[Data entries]
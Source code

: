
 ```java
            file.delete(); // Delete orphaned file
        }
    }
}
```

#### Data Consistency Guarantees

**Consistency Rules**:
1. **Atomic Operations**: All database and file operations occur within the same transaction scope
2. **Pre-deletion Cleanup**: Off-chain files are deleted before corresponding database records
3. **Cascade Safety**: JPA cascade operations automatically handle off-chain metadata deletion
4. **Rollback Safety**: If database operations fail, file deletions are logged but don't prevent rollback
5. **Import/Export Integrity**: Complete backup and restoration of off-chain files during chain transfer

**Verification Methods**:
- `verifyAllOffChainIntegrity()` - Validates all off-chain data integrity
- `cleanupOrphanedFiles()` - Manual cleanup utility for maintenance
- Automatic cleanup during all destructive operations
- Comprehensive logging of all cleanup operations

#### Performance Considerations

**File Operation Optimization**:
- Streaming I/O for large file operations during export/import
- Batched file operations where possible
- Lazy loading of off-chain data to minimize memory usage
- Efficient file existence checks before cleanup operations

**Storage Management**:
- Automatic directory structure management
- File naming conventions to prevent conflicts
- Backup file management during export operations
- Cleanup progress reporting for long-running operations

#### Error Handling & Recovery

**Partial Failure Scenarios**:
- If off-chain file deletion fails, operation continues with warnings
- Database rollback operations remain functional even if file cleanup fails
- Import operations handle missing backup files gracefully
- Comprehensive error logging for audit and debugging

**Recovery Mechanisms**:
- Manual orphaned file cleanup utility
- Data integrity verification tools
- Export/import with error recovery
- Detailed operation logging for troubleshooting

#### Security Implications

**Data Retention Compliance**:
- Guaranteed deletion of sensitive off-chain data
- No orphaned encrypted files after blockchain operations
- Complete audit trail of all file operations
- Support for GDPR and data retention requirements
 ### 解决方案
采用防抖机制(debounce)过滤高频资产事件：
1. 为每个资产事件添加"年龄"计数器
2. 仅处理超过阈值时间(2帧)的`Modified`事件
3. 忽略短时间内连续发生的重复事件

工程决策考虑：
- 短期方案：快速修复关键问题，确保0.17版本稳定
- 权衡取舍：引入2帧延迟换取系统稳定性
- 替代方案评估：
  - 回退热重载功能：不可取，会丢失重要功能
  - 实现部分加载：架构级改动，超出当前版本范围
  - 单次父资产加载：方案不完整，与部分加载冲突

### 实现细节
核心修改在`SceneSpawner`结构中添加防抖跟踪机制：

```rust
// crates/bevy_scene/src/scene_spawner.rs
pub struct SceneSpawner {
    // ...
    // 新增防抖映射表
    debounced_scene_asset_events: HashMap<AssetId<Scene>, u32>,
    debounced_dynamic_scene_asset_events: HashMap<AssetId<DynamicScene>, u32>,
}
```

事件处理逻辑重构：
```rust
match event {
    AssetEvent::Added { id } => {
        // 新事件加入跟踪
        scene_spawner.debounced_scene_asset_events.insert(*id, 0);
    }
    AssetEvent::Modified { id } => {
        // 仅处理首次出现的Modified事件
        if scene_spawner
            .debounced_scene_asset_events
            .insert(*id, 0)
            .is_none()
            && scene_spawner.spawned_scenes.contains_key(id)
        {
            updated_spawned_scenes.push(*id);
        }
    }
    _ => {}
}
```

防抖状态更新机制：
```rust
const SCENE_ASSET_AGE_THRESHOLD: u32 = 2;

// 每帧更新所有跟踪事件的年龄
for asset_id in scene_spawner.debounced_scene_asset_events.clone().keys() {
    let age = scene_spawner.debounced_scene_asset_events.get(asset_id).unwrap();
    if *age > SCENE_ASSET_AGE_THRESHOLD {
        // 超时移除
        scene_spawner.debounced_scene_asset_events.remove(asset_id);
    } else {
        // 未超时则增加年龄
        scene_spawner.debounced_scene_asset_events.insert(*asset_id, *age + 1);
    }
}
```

TASK GOAL
Find and copy every line in the entries above where the string "logging" occurs.

EXPECTED ANSWER
- Comprehensive logging of all cleanup operations
- Comprehensive error logging for audit and debugging
- Detailed operation logging for troubleshooting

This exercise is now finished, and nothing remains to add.